Start of Data for this exercise

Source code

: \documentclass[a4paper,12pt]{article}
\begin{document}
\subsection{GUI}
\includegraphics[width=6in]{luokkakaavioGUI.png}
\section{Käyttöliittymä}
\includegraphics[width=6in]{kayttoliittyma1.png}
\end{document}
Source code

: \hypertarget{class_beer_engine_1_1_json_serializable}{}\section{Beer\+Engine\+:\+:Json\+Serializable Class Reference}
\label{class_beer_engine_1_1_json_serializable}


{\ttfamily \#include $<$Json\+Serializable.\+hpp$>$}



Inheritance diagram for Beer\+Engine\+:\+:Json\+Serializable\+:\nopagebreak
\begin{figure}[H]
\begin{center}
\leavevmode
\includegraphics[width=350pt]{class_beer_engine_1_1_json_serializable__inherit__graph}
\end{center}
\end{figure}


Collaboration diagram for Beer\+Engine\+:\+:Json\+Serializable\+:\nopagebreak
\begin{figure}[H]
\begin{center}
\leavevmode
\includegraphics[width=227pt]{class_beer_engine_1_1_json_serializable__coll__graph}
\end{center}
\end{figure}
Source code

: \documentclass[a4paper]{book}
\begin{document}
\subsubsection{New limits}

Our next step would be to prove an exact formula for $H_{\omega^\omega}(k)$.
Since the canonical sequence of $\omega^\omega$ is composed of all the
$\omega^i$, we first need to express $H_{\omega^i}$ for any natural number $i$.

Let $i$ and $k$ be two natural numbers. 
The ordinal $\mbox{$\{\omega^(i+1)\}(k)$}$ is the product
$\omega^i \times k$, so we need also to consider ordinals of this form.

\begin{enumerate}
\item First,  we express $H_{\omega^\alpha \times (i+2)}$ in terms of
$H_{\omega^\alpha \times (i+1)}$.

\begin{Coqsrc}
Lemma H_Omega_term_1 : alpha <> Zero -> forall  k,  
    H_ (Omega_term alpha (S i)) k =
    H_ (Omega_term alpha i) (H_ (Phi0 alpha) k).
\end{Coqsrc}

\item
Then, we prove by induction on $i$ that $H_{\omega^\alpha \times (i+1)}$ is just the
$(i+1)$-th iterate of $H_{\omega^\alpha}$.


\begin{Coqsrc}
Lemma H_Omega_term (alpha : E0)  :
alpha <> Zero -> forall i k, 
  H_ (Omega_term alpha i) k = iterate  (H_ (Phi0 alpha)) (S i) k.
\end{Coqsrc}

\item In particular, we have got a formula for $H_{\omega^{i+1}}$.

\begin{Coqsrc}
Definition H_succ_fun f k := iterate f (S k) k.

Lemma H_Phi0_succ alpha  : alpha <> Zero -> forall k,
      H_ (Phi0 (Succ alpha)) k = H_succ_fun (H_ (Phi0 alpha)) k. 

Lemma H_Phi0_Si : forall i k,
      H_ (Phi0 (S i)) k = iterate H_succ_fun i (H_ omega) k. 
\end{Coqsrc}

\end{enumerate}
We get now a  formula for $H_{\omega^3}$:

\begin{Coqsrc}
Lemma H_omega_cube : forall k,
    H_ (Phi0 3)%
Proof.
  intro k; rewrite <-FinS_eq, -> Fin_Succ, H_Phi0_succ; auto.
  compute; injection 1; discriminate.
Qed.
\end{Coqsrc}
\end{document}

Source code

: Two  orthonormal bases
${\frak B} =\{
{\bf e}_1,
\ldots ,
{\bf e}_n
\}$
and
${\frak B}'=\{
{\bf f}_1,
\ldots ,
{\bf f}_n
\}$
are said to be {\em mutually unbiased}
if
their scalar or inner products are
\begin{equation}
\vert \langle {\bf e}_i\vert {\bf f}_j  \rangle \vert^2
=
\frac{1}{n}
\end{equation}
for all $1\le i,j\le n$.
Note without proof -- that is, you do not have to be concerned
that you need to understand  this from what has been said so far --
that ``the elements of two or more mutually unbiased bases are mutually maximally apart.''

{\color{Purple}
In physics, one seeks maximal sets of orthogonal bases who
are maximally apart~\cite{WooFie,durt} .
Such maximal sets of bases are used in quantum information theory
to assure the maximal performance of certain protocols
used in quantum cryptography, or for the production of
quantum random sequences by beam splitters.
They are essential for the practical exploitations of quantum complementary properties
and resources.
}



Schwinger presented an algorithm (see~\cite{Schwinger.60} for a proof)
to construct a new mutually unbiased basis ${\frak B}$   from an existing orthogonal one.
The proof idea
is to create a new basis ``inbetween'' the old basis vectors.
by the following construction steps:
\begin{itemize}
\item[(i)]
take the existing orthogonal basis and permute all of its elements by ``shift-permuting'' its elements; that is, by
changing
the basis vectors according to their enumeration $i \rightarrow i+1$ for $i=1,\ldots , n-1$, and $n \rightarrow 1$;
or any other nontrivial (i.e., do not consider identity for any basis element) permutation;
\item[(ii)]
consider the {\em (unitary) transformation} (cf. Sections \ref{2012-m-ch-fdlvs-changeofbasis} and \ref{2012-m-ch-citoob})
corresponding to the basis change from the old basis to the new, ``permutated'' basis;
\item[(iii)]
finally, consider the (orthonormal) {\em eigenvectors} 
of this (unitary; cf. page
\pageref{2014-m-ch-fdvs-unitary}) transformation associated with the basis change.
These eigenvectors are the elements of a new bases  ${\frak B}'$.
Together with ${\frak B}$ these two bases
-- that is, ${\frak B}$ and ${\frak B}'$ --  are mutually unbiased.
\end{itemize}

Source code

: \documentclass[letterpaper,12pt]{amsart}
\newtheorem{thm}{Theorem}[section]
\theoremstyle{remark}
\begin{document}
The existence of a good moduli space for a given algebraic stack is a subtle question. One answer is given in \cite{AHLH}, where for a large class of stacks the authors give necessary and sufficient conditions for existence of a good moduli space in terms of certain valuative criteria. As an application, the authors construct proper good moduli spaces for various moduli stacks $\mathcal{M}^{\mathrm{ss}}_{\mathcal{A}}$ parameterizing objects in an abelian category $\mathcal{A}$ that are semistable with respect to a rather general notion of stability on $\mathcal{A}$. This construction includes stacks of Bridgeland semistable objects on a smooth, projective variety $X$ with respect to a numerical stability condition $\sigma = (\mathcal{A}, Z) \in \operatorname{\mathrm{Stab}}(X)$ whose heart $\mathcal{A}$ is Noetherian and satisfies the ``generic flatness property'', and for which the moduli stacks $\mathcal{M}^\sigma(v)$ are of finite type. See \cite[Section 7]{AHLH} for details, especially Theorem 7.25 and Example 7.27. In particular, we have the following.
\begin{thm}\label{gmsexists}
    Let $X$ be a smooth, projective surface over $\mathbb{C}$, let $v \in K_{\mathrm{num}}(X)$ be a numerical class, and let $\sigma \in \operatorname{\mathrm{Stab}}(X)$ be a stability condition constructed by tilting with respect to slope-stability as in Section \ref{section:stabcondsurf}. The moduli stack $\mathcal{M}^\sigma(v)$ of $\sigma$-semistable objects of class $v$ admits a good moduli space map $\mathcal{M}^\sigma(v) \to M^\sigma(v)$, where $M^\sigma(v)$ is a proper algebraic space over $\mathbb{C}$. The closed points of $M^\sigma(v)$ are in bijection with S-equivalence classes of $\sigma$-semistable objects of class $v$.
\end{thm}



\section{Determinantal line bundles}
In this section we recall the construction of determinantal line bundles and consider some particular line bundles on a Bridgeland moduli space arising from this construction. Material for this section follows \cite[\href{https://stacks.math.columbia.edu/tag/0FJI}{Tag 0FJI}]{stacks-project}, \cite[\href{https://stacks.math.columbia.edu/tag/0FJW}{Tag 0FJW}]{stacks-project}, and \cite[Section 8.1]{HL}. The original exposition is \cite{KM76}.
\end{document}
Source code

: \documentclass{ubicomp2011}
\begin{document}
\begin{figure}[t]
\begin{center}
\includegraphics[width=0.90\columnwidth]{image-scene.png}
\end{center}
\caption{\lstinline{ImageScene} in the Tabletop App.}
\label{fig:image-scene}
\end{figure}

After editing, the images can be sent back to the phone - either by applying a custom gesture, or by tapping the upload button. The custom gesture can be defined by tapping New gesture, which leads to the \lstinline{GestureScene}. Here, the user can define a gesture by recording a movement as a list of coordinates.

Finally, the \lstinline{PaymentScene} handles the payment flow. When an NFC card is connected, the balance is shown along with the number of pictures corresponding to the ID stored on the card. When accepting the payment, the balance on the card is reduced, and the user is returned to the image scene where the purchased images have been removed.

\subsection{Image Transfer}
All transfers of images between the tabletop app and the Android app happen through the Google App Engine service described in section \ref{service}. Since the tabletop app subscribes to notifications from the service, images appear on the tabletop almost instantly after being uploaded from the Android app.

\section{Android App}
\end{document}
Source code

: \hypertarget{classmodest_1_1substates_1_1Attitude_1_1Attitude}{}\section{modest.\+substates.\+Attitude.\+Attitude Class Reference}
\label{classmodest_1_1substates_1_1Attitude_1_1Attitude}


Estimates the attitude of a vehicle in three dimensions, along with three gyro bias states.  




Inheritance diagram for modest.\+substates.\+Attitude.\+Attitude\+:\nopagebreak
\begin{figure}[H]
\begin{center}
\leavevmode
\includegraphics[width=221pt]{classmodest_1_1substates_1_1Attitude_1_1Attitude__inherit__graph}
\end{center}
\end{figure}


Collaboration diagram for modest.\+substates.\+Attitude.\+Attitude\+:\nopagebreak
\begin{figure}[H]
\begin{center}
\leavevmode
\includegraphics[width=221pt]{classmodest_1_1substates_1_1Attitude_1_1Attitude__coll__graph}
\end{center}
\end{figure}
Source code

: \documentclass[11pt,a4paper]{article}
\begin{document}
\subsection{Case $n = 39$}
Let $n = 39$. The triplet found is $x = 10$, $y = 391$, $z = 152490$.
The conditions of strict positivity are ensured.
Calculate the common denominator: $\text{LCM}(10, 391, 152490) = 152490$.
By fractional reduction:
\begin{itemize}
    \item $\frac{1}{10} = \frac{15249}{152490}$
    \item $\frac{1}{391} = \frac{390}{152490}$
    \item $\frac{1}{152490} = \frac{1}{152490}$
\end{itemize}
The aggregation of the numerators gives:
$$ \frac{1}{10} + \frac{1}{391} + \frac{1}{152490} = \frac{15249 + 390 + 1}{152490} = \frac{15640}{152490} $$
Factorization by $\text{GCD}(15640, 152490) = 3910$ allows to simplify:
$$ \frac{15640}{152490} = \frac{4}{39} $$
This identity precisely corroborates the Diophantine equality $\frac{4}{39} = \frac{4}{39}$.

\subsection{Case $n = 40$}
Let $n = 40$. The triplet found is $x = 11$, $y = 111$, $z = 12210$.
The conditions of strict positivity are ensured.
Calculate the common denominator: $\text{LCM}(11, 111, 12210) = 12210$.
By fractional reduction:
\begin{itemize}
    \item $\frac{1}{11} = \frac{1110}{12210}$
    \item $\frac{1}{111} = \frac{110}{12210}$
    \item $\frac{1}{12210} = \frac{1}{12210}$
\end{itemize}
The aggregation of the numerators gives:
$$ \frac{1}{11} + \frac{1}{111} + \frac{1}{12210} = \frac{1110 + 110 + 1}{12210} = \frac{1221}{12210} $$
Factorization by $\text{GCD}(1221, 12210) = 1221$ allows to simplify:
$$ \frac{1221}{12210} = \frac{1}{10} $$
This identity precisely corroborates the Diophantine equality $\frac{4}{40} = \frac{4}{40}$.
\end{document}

End of Data for this exercise

### Problem to solve:
Write down how many lines in this listing contain the word "smooth"; the number is the whole answer.

### The answer:
2